The iodoform test was used to detect carbonyl compounds, and as formic acid does not contain a carbonyl, it was not tested. The hydroxide ion removes acidic alpha hydrogen and forms an enolate ion in this reaction. An enolate anion displaces an iodide ion from the iodine molecule to produce R–CO–CI3. The hydroxide ion reforms the carbonyl group and eliminates the CI3− anion upon bonding with the carbonyl carbon. Iodoform is precipitated in yellow color when the carboxylic acid group and the CI3− ion react. The iodoform test was carried out to identify the detected compound using pH 9 solution with methyl orange and methyl red. A positive iodoform test is given by the compounds having CH3CO group in their structure. Thus, ethanol gives a positive iodoform test. Due to the formation of tri-iodomethane or iodoform, the solution containing ethanol became cloudy, and then a yellow precipitate formed (Figure 8). The dye solution containing methanol had no change.
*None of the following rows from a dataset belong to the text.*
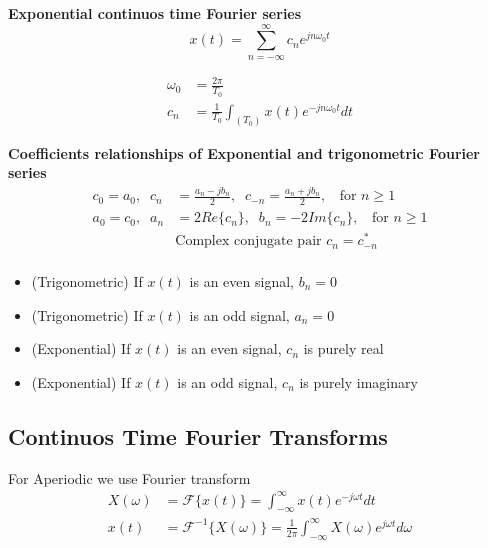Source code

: \textbf{Exponential continuos time Fourier series}
\begin{equation*}
    x(t) = \sum_{n=-\infty}^{\infty} c_n e^{jn\omega_0t}
\end{equation*}

\begin{align*}
    \omega_0 &= \frac{2\pi}{T_0} \\
    c_n &= \frac{1}{T_0}\int_{(T_0)} x(t)e^{-jn\omega_0t} dt
\end{align*}


\textbf{Coefficients relationships of Exponential and trigonometric Fourier series}
\begin{align*}
    c_0=a_0, \;\; c_n&= \frac{a_n-jb_n}{2}, \;\; c_{-n}=\frac{a_n+jb_n}{2}, \;\; 
    \text{ for } n\geq 1 \\
    a_0=c_0, \;\; a_n&= 2Re\{c_n\}, \;\; b_{n}= -2Im\{c_n\}, \;\; 
    \text{ for } n\geq 1 \\
    &\text{Complex conjugate pair } c_n = c^*_{-n} \\
\end{align*}

\begin{itemize}
    \item (Trigonometric) If $x(t)$ is an even signal, $b_n=0$
    \item (Trigonometric) If $x(t)$ is an odd signal, $a_n=0$
    \item (Exponential) If $x(t)$ is an even signal, $c_n$ is purely real
    \item (Exponential) If $x(t)$ is an odd signal, $c_n$ is purely imaginary
\end{itemize}


\subsection{Continuos Time Fourier Transforms}
For Aperiodic we use Fourier transform
\begin{align*}
    X(\omega) &= \mathcal{F}\{x(t)\} = \int_{-\infty}^{\infty} x(t) e^{-j\omega t} dt \\
    x(t) &= \mathcal{F}^{-1}\{X(\omega)\} = \frac{1}{2\pi} \int_{-\infty}^{\infty} X(\omega) 
    e^{j\omega t} d\omega \\
\end{align*}

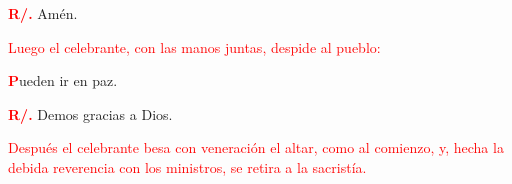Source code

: \documentclass[12pt, letterpaper, spanish]{article}
\begin{document}
  \noindent
  \Large {\bfseries \textcolor{red}{R/.}} \hspace{0.5cm} Am\'en.

  \large{\textcolor{red}{Luego el celebrante, con las manos juntas, despide al pueblo:}}
  
  \lettrine[lines=1]{\bfseries \textcolor{red}{P}}{}\Large ueden ir en paz.

  \noindent
  \Large {\bfseries \textcolor{red}{R/.}} \hspace{0.5cm} Demos gracias a Dios.

  \large{\textcolor{red}{Despu\'es el celebrante besa con veneraci\'on el altar, como al comienzo, y, hecha la debida reverencia con los ministros, se retira a la sacrist\'ia.}}
\end{document}
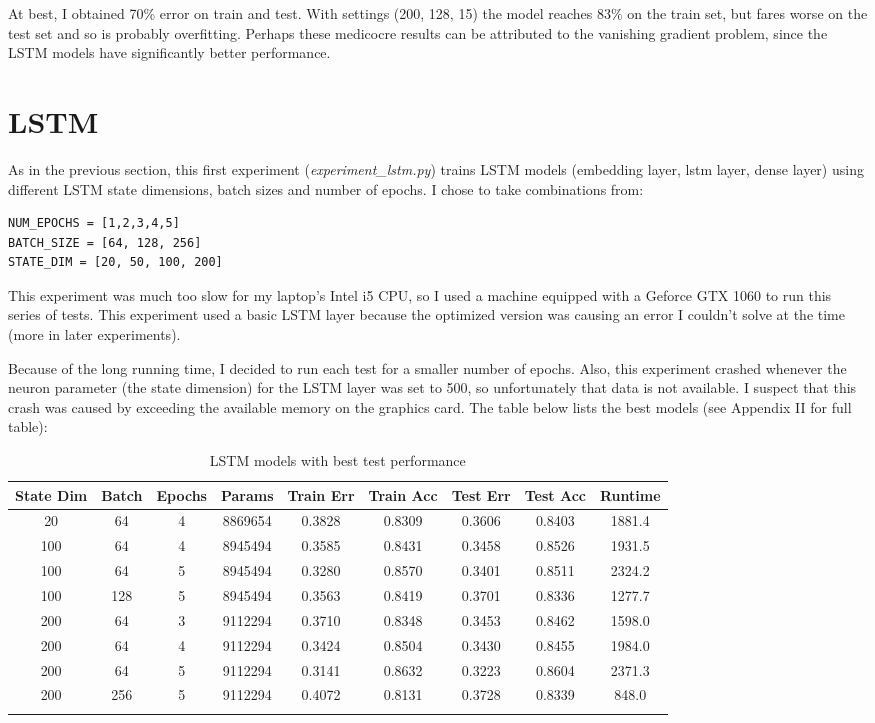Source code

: \documentclass[letterpaper, 10pt]{article}
\begin{document}
At best, I obtained 70\% error on train and test. With settings (200, 128, 15)
the model reaches 83\% on the train set, but fares worse on the test set
and so is probably overfitting. Perhaps these medicocre results can be attributed
to  the vanishing gradient problem, since the LSTM models have significantly better
performance.

\section{LSTM}

As in the previous section, this first experiment ({\em experiment\_lstm.py}) trains
LSTM models (embedding layer, lstm layer, dense layer) using different
LSTM state dimensions, batch sizes and number of epochs. I chose to take
combinations from:

\begin{verbatim}
NUM_EPOCHS = [1,2,3,4,5]
BATCH_SIZE = [64, 128, 256]
STATE_DIM = [20, 50, 100, 200]
\end{verbatim}

This experiment was much too slow for my laptop's Intel i5 CPU, so I used a machine
equipped with a Geforce GTX 1060 to run this series of tests. This experiment used
a basic LSTM layer because the optimized version was causing an error I couldn't
solve at the time (more in later experiments).

Because of the long running time, I decided to run each test
for a smaller number of epochs. Also, this experiment crashed whenever
the neuron parameter (the state dimension) for the LSTM layer was set to 500, so
unfortunately that data is not available. I suspect that this crash was
caused by exceeding the available memory on the graphics card.
The table below lists the best models (see Appendix II for full table):

\newpage

\begin{longtable}{c | c | c | c | c | c | c | c | c}
State Dim & Batch & Epochs & Params & Train Err & Train Acc & Test Err & Test Acc & Runtime\\
\hline
\endhead
20 & 64 & 4 & 8869654 & 0.3828 & 0.8309 & 0.3606 & 0.8403 & 1881.4 \\
100 & 64 & 4 & 8945494 & 0.3585 & 0.8431 & 0.3458 & 0.8526 & 1931.5 \\
100 & 64 & 5 & 8945494 & 0.3280 & 0.8570 & 0.3401 & 0.8511 & 2324.2 \\
100 & 128 & 5 & 8945494 & 0.3563 & 0.8419 & 0.3701 & 0.8336 & 1277.7 \\
200 & 64 & 3 & 9112294 & 0.3710 & 0.8348 & 0.3453 & 0.8462 & 1598.0 \\
200 & 64 & 4 & 9112294 & 0.3424 & 0.8504 & 0.3430 & 0.8455 & 1984.0 \\
200 & 64 & 5 & 9112294 & 0.3141 & 0.8632 & 0.3223 & 0.8604 & 2371.3 \\
200 & 256 & 5 & 9112294 & 0.4072 & 0.8131 & 0.3728 & 0.8339 & 848.0 \\
\caption{LSTM models with best test performance}
\label{tab:resultslstm}
\end{longtable}
\end{document}
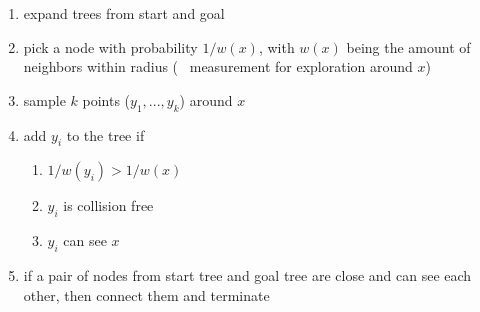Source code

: \begin{multicols*}{2}
\begin{enumerate}
	\item expand trees from start and goal
	\item pick a node with probability $1/w(x)$, with $w(x)$ being the amount of neighbors within radius (~ measurement for exploration around $x$)
	\item sample $k$ points ($y_1, ..., y_k$) around $x$
	\item add $y_i$ to the tree if
	\begin{enumerate}
		\item $1/w(y_i) > 1/w(x)$
		\item $y_i$ is collision free
		\item $y_i$ can see $x$
	\end{enumerate}
	\item if a pair of nodes from start tree and goal tree are close and can see each other, then connect them and terminate
\end{enumerate}


\end{multicols*}
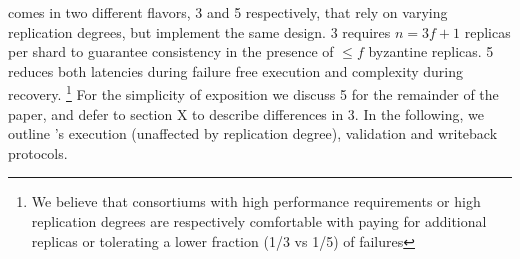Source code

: 
\sys comes in two different flavors, \sys{}3 and \sys{}5 respectively, that rely on varying replication degrees, but implement the same design. \sys{}3 requires $n=3f+1$ replicas  per shard to guarantee consistency in the presence of $\leq f$ byzantine replicas. \sys{}5 reduces both latencies during failure free execution and complexity during recovery. \footnote{We believe that consortiums with high performance requirements or high replication degrees are respectively comfortable with paying for additional replicas or tolerating a lower fraction (1/3 vs 1/5) of failures}
For the simplicity of exposition we discuss \sys{}5 for the remainder of the paper, and defer to section X  to describe differences in \sys{}3. In the following, we outline \sys 's execution (unaffected by replication degree), validation and writeback protocols.





%
%

%

%
%

%


%

 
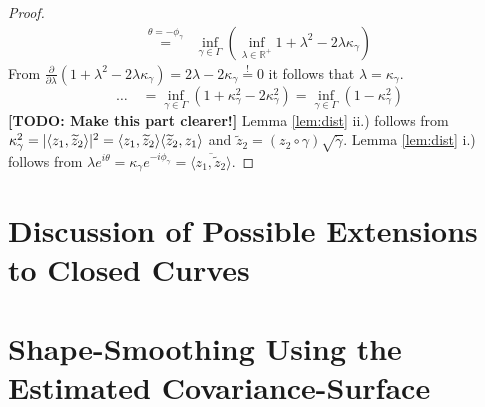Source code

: \begin{proof}
\begin{align*}
     \overset{\theta = -\phi_\gamma}{=} & \inf_{\gamma \in \Gamma} \left( \inf_{\lambda \in \mathbb{R}^+} 1 + \lambda^2  - 2 \lambda \kappa_\gamma \right) 
  \end{align*}
  From $\frac{\partial}{\partial\lambda}\left( 1 + \lambda^2 - 2\lambda\kappa_\gamma \right) = 2\lambda - 2\kappa_\gamma \overset{!}{=} 0$ it follows that $\lambda = \kappa_\gamma$.
  $$\dots\quad = \inf_{\gamma \in \Gamma} \left( 1 + \kappa^2_\gamma  - 2 \kappa^2_\gamma \right) = \inf_{\gamma \in \Gamma} \left( 1 - \kappa^2_\gamma \right)$$
  \textbf{[TODO: Make this part clearer!]}
  Lemma \ref{lem:dist} ii.) follows from $\kappa^2_\gamma = \lvert\langle z_1, \widetilde z_2 \rangle\rvert^2 = \langle z_1, \widetilde z_2 \rangle \langle \widetilde z_2, z_1 \rangle$ and $\widetilde z_2 = (z_2 \circ \gamma) \sqrt{\dot\gamma}$.
  Lemma \ref{lem:dist} i.) follows from $\lambda e^{i\theta} = \kappa_\gamma e^{-i\phi_\gamma} = \overline{\langle z_1, \widetilde z_2 \rangle}$.
\end{proof}


\section{Discussion of Possible Extensions to Closed Curves}
\label{app:closed}


\section{Shape-Smoothing Using the Estimated Covariance-Surface}
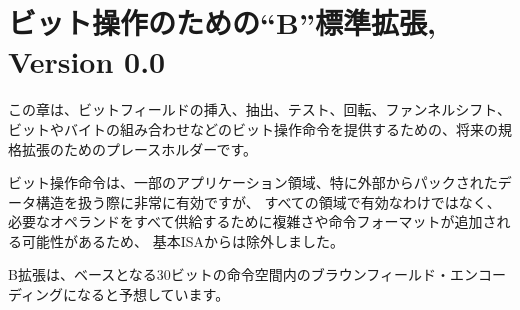 \begin{comment}
\chapter{``B'' Standard Extension for Bit Manipulation, Version 0.0}
\end{comment}
\chapter{ビット操作のための``B''標準拡張, Version 0.0}
\label{sec:bits}

\begin{comment}
This chapter is a placeholder for a future standard extension to
provide bit manipulation instructions, including instructions to
insert, extract, and test bit fields, and for rotations, funnel
shifts, and bit and byte permutations.
\end{comment}
この章は、ビットフィールドの挿入、抽出、テスト、回転、ファンネルシフト、
ビットやバイトの組み合わせなどのビット操作命令を提供するための、将来の規格拡張のためのプレースホルダーです。


\begin{commentary}
\begin{comment}
Although bit manipulation instructions are very effective in some
application domains, particularly when dealing with externally packed
data structures, we excluded them from the base ISA as they are not
useful in all domains and can add additional complexity or instruction
formats to supply all needed operands.

We anticipate the B extension will be a brownfield encoding within the
base 30-bit instruction space.
\end{comment}
ビット操作命令は、一部のアプリケーション領域、特に外部からパックされたデータ構造を扱う際に非常に有効ですが、
すべての領域で有効なわけではなく、必要なオペランドをすべて供給するために複雑さや命令フォーマットが追加される可能性があるため、
基本ISAからは除外しました。

B拡張は、ベースとなる30ビットの命令空間内のブラウンフィールド・エンコーディングになると予想しています。
\end{commentary}


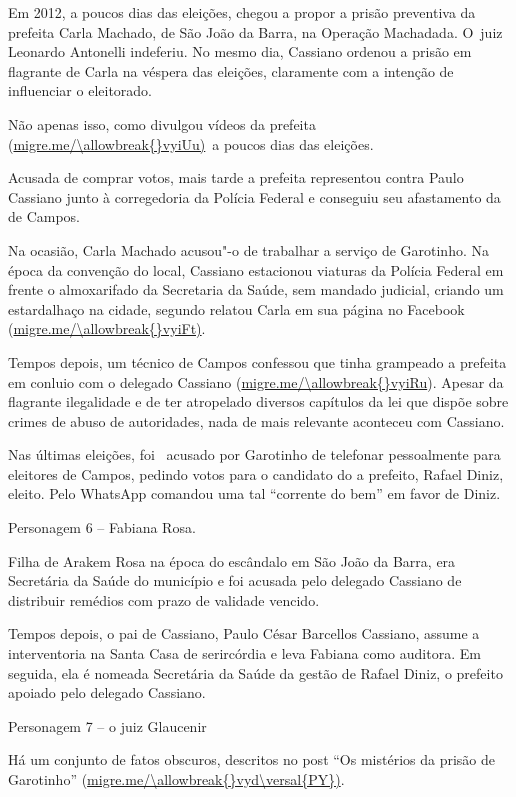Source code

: Em 2012, a poucos dias das eleições, chegou a propor a prisão preventiva
da prefeita Carla Machado, de São João da Barra, na Operação Machadada.
O~juiz Leonardo Antonelli indeferiu. No mesmo dia, Cassiano ordenou a
prisão em flagrante de Carla na véspera das eleições, claramente com a
intenção de influenciar o eleitorado.

Não apenas isso, como divulgou vídeos da prefeita
(\url{migre.me/\allowbreak{}vyiUu)}~a poucos dias das eleições.

Acusada de comprar votos, mais tarde a prefeita representou contra Paulo
Cassiano junto à corregedoria da Polícia Federal e conseguiu seu
afastamento da  de Campos.

Na ocasião, Carla Machado acusou"-o de trabalhar a serviço de Garotinho.
Na época da convenção do  local, Cassiano estacionou viaturas da
Polícia Federal em frente o almoxarifado da Secretaria da Saúde, sem
mandado judicial, criando um estardalhaço na cidade, segundo relatou
Carla em sua página no Facebook (\url{migre.me/\allowbreak{}vyiFt)}.

Tempos depois, um técnico de Campos confessou que tinha grampeado a
prefeita em conluio com o delegado Cassiano
(\url{migre.me/\allowbreak{}vyiRu}). Apesar da flagrante ilegalidade e de ter
atropelado diversos capítulos da lei que dispõe sobre crimes de abuso de
autoridades, nada de mais relevante aconteceu com Cassiano.

Nas últimas eleições, foi ~acusado por Garotinho de telefonar
pessoalmente para eleitores de Campos, pedindo votos para o candidato do
 a prefeito, Rafael Diniz, eleito. Pelo WhatsApp comandou uma tal
``corrente do bem'' em favor de Diniz.

Personagem 6 -- Fabiana Rosa.

Filha de Arakem Rosa na época do escândalo em São João da Barra, era
Secretária da Saúde do município e foi acusada pelo delegado Cassiano
 de distribuir remédios com prazo de validade vencido.

Tempos depois, o pai de Cassiano, Paulo César Barcellos Cassiano, assume
a interventoria na Santa Casa de serircórdia e leva Fabiana como
auditora. Em seguida, ela é nomeada Secretária da Saúde da gestão de
Rafael Diniz, o prefeito apoiado pelo delegado Cassiano.

Personagem 7 -- o juiz Glaucenir

Há um conjunto de fatos obscuros, descritos no post ``Os mistérios da
prisão de Garotinho'' (\url{migre.me/\allowbreak{}vyd\versal{PY})}.

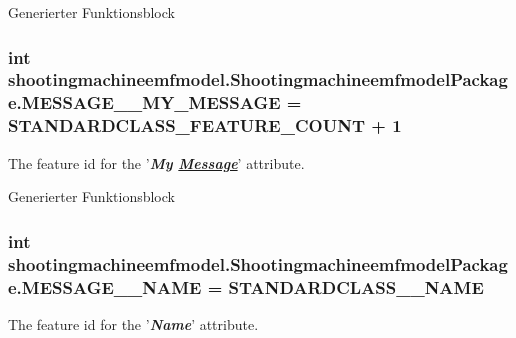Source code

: Generierter Funktionsblock  \hypertarget{interfaceshootingmachineemfmodel_1_1_shootingmachineemfmodel_package_a73a9b27935f74a04999cbd904026a86f}{
\subsubsection[{M\-E\-S\-S\-A\-G\-E\-\_\-\-\_\-\-M\-Y\-\_\-\-M\-E\-S\-S\-A\-G\-E}]{\setlength{\rightskip}{0pt plus 5cm}int shootingmachineemfmodel.\-Shootingmachineemfmodel\-Package.\-M\-E\-S\-S\-A\-G\-E\-\_\-\-\_\-\-M\-Y\-\_\-\-M\-E\-S\-S\-A\-G\-E = {\bf S\-T\-A\-N\-D\-A\-R\-D\-C\-L\-A\-S\-S\-\_\-\-F\-E\-A\-T\-U\-R\-E\-\_\-\-C\-O\-U\-N\-T} + 1}}\label{interfaceshootingmachineemfmodel_1_1_shootingmachineemfmodel_package_a73a9b27935f74a04999cbd904026a86f}
The feature id for the '{\itshape {\bfseries My \hyperlink{interfaceshootingmachineemfmodel_1_1_message}{Message}}}' attribute.

Generierter Funktionsblock  \hypertarget{interfaceshootingmachineemfmodel_1_1_shootingmachineemfmodel_package_a06b089367823068502816e69da5d9962}{
\subsubsection[{M\-E\-S\-S\-A\-G\-E\-\_\-\-\_\-\-N\-A\-M\-E}]{\setlength{\rightskip}{0pt plus 5cm}int shootingmachineemfmodel.\-Shootingmachineemfmodel\-Package.\-M\-E\-S\-S\-A\-G\-E\-\_\-\-\_\-\-N\-A\-M\-E = {\bf S\-T\-A\-N\-D\-A\-R\-D\-C\-L\-A\-S\-S\-\_\-\-\_\-\-N\-A\-M\-E}}}\label{interfaceshootingmachineemfmodel_1_1_shootingmachineemfmodel_package_a06b089367823068502816e69da5d9962}
The feature id for the '{\itshape {\bfseries Name}}' attribute.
3.3.2. Concentration Effect

Sensitivity analysis of ethanol with concentration 0.05–15 ppm was carried out for methyl orange and methyl red dye solutions (Figure 9a). The linear fitting by considering the peak absorbance of methyl orange at 509 nm for different concentrations of ethanol estimated LOD as ~0.0664 ppm, R2 = 0.84786. Similarly, the calibration plot of methyl red at 581 nm for different methanol concentrations estimated an LOD of ~0.0614 ppm, R2 = 0.82671. For the iodoform test, LOD was found to be 0.0609 ppm with an R2 value of 0.90064. This indicates that these three systems can detect ethanol with concentrations as low as 0.0609 ppm. In the case of the iodoform test, response time was almost constant, irrespective of the change in ethanol concentration.

3.3.3. Temperature Effect

Stability analysis of ethanol was carried out in methyl orange, methyl red, and iodoform at different temperatures, 25 °C, 50 °C, 75 °C, and 100 °C, and it showed negligible temperature effect. Figure 9b shows the effect of temperature on the sensing performance of the three systems towards 0.5 ppm ethanol. The temperature study reveals no significant effect of temperature on dye sensing. The above analysis revealed that this mode of dye sensing offers high stability towards the change in temperature, which is important for accurate test analyte sensing based on color development.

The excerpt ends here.